Four teenagers ran through the makeshift obstacle course under the soft, forgiving light of the spring sun. The air smelled of damp earth and crushed grass, churned up by dozens of previous runs. What had once been a quiet clearing near the cabin had been transformed into something ugly, deliberate, and exhausting.

Jake stood off to the side with his prosthetic arm folded across his chest, watching every step, every stumble, every moment of hesitation. He had designed the course himself, pulling from memories he would rather forget. Uneven climbs over jagged stone. Crawling through thick mud that clung to clothes and skin alike. Narrow passages where balance mattered more than strength. None of it was elegant. All of it was meant to hurt.

Each run through the course was called a death run.

After some thought, Jake had limited it to one run per person per session. Any more than that, and the lesson would turn into punishment rather than preparation. He had learned the hard way that survival was not built through cruelty alone.

The course was not just physical. Ace oversaw the combat drills woven between obstacles. Blunted weapons, controlled strikes, and brutal honesty.
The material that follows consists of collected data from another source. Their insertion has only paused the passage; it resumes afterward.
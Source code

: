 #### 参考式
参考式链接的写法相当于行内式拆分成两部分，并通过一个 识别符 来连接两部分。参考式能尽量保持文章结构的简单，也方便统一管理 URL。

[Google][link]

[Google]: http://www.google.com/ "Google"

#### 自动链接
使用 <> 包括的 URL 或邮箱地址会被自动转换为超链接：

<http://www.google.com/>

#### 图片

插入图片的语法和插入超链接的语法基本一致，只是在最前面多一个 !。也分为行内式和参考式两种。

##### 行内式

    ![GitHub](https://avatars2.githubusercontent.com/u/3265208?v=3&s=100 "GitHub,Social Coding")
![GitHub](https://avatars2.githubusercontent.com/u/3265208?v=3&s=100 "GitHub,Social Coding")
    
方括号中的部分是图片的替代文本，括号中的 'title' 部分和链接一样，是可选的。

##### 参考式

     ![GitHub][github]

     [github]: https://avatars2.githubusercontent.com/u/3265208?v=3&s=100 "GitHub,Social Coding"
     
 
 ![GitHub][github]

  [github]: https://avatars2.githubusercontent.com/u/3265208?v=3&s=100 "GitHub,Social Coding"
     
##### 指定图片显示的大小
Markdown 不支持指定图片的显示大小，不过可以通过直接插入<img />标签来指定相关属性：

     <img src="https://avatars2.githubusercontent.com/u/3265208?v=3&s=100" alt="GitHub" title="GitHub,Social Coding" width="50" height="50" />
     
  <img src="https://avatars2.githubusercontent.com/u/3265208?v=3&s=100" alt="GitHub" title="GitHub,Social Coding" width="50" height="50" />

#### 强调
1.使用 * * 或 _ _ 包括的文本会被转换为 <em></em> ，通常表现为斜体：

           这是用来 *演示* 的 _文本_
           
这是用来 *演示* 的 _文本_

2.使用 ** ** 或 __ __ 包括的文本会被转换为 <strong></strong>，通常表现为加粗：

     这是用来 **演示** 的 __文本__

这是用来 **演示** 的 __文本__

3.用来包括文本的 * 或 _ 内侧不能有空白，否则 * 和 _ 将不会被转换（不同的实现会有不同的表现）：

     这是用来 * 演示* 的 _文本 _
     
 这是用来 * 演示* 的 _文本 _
Jake would have preferred to teach them himself, but his own fighting ability was difficult to explain, even to himself. His movements came naturally, instinctively, without conscious thought. He did not remember learning how to fight. He only remembered suddenly knowing how.

That alone made him uneasy.

More troubling was the fact that his so called clarity in battle had failed him more than once. Against the albino wolf, his mind had fractured under fear and loss. Whatever his gift truly was, it was not a calm, unshakable focus. If anything, it seemed to abandon him when he needed it most.
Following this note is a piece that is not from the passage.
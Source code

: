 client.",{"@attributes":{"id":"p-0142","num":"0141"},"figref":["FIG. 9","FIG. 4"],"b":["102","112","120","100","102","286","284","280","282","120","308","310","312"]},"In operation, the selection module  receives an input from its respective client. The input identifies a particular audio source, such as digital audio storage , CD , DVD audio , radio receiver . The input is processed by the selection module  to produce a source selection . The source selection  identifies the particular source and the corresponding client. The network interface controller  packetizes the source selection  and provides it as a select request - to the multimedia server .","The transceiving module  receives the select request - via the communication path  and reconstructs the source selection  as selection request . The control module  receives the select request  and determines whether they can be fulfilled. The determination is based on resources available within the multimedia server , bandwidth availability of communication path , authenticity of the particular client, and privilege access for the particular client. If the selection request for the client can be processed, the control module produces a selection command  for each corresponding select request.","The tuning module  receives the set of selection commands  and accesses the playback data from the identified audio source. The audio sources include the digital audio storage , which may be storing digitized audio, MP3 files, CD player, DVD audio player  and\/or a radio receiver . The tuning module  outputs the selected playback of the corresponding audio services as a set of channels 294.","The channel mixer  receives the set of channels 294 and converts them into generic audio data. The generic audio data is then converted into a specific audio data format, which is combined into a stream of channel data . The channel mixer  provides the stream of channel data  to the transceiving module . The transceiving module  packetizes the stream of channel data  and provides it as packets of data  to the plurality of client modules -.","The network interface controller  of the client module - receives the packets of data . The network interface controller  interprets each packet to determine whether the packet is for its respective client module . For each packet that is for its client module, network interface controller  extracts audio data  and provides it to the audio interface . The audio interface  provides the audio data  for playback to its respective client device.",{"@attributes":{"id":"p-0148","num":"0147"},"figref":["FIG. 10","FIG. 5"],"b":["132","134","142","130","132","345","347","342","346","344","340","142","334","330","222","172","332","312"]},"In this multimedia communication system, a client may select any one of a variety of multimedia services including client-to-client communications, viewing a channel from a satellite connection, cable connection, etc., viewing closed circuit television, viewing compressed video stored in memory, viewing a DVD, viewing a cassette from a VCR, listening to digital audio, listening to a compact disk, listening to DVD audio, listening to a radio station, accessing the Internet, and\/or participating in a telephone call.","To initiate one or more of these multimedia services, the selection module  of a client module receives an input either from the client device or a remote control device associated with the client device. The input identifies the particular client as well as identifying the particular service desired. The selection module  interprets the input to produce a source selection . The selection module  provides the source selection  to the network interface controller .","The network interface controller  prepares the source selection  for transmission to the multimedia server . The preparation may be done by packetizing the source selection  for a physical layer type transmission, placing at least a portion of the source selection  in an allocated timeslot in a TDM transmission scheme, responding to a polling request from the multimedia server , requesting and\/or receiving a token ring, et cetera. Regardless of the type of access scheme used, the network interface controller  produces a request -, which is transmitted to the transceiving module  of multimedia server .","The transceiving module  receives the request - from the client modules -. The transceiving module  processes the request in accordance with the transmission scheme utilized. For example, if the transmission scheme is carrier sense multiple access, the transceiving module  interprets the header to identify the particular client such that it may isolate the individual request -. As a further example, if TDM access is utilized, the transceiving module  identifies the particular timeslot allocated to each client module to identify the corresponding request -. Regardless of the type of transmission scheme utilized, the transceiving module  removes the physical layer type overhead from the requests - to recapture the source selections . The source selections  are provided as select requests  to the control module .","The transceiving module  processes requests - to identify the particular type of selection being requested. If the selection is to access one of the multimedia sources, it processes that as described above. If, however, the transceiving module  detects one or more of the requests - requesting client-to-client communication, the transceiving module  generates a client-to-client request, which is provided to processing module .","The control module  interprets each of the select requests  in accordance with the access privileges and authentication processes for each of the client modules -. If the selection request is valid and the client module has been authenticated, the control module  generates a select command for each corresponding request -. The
That suspicion only deepened after he gained magic.

When Marquis implanted the wolf's magic core into his body, he had described the process with visible confusion. Too smooth. That was the phrase he used. Normally, integrating a magic core required ritual circles, specialized tools, and a team of experienced mages. The body was meant to resist, to fight the foreign object, slowly adapting over weeks or months.

Jake's body had done none of that.

It had swallowed the core whole, absorbed it as if it had always belonged there. Marquis had gone pale when it happened. Jake still remembered sitting there, heart pounding, watching Marquis's eyes widen in shock. For a brief, absurd moment, Jake had been convinced something had gone horribly wrong and that he was about to die.
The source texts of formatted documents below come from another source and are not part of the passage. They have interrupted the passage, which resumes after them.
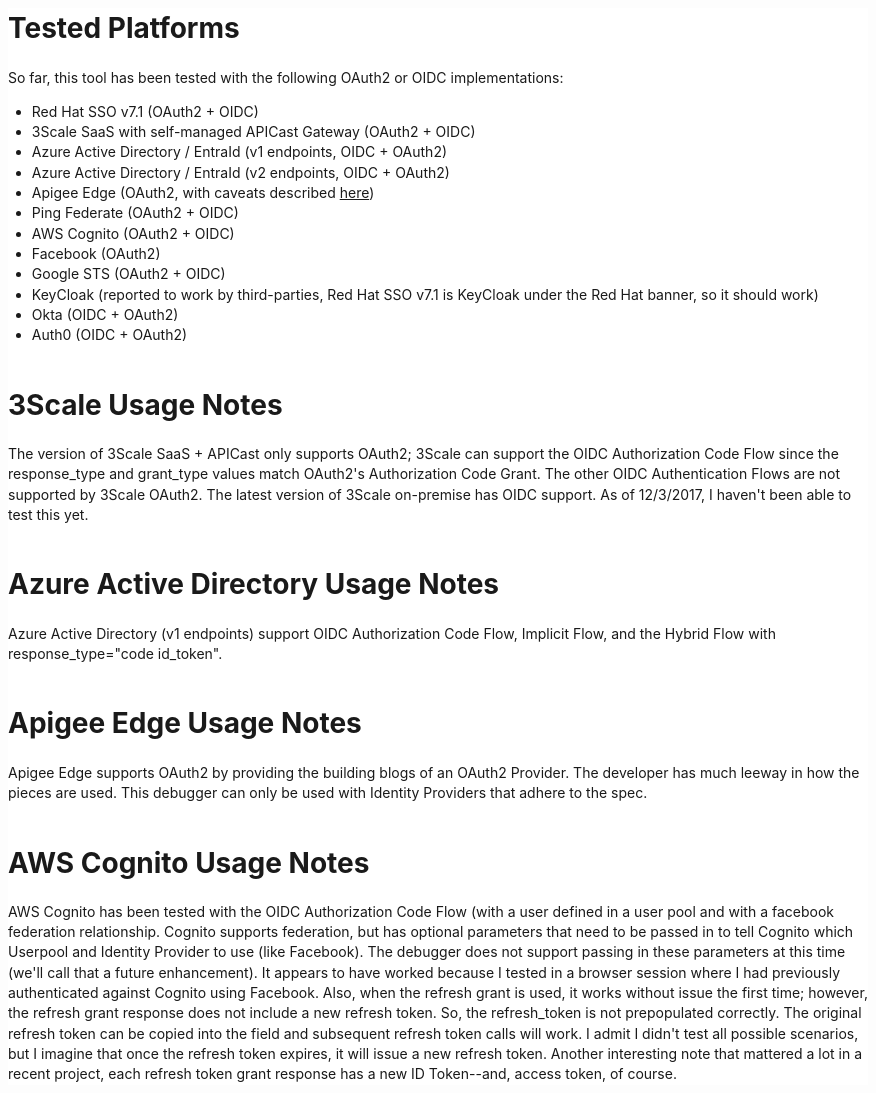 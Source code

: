 # Tested Platforms
So far, this tool has been tested with the following OAuth2 or OIDC implementations:

* Red Hat SSO v7.1 (OAuth2 + OIDC)
* 3Scale SaaS with self-managed APICast Gateway (OAuth2 + OIDC)
* Azure Active Directory / EntraId (v1 endpoints, OIDC + OAuth2)
* Azure Active Directory / EntraId (v2 endpoints, OIDC + OAuth2)
* Apigee Edge (OAuth2, with caveats described [here](https://medium.com/@robert.broeckelmann/demo-apigee-edge-oauth2-debugging-a10223eb334))
* Ping Federate (OAuth2 + OIDC)
* AWS Cognito (OAuth2 + OIDC)
* Facebook (OAuth2)
* Google STS (OAuth2 + OIDC)
* KeyCloak (reported to work by third-parties, Red Hat SSO v7.1 is KeyCloak under the Red Hat banner, so it should work)
* Okta (OIDC + OAuth2)
* Auth0 (OIDC + OAuth2)

# 3Scale Usage Notes
The version of 3Scale SaaS + APICast only supports OAuth2; 3Scale can support the OIDC Authorization Code Flow since the response_type and grant_type values match OAuth2's Authorization Code Grant.  The other OIDC Authentication Flows are not supported by 3Scale OAuth2.  The latest version of 3Scale on-premise has OIDC support.  As of 12/3/2017, I haven't been able to test this yet.

# Azure Active Directory Usage Notes
Azure Active Directory (v1 endpoints) support OIDC Authorization Code Flow, Implicit Flow, and the Hybrid Flow with response_type="code id_token".

# Apigee Edge Usage Notes
Apigee Edge supports OAuth2 by providing the building blogs of an OAuth2 Provider.  The developer has much leeway in how the pieces are used.  This debugger can only be used with Identity Providers that adhere to the spec.

# AWS Cognito Usage Notes
AWS Cognito has been tested with the OIDC Authorization Code Flow (with a user defined in a user pool and with a facebook federation relationship. Cognito supports federation, but has optional parameters that need to be passed in to tell Cognito which Userpool and Identity Provider to use (like Facebook). The debugger does not support passing in these parameters at this time (we'll call that a future enhancement). It appears to have worked because I tested in a browser session where I had previously authenticated against Cognito using Facebook. Also, when the refresh grant is used, it works without issue the first time; however, the refresh grant response does not include a new refresh token. So, the refresh_token is not prepopulated correctly. The original refresh token can be copied into the field and subsequent refresh token calls will work. I admit I didn't test all possible scenarios, but I imagine that once the refresh token expires, it will issue a new refresh token. Another interesting note that mattered a lot in a recent project, each refresh token grant response has a new ID Token--and, access token, of course.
In hindsight, the panic was almost funny.

Now, Jake could use two spells reliably. A barrier, translucent and humming with faint energy, and small Aetherium bolts that cracked through the air like concentrated lightning. The devastating fire the wolf had wielded remained beyond his reach. Whether it was a matter of practice or limitation, he did not know.

The four teenagers staggered to the end of the course, breathing hard, clothes streaked with mud and sweat. Jake straightened and addressed them.

"Take twenty. Then head to Ace for practice," he said evenly. "Bruises are fine. Broken bones are not. I do not want to see any of you in a sling."

They nodded and shuffled toward the cabin. Evan lingered for a moment, shame written plainly across his face before he followed the others.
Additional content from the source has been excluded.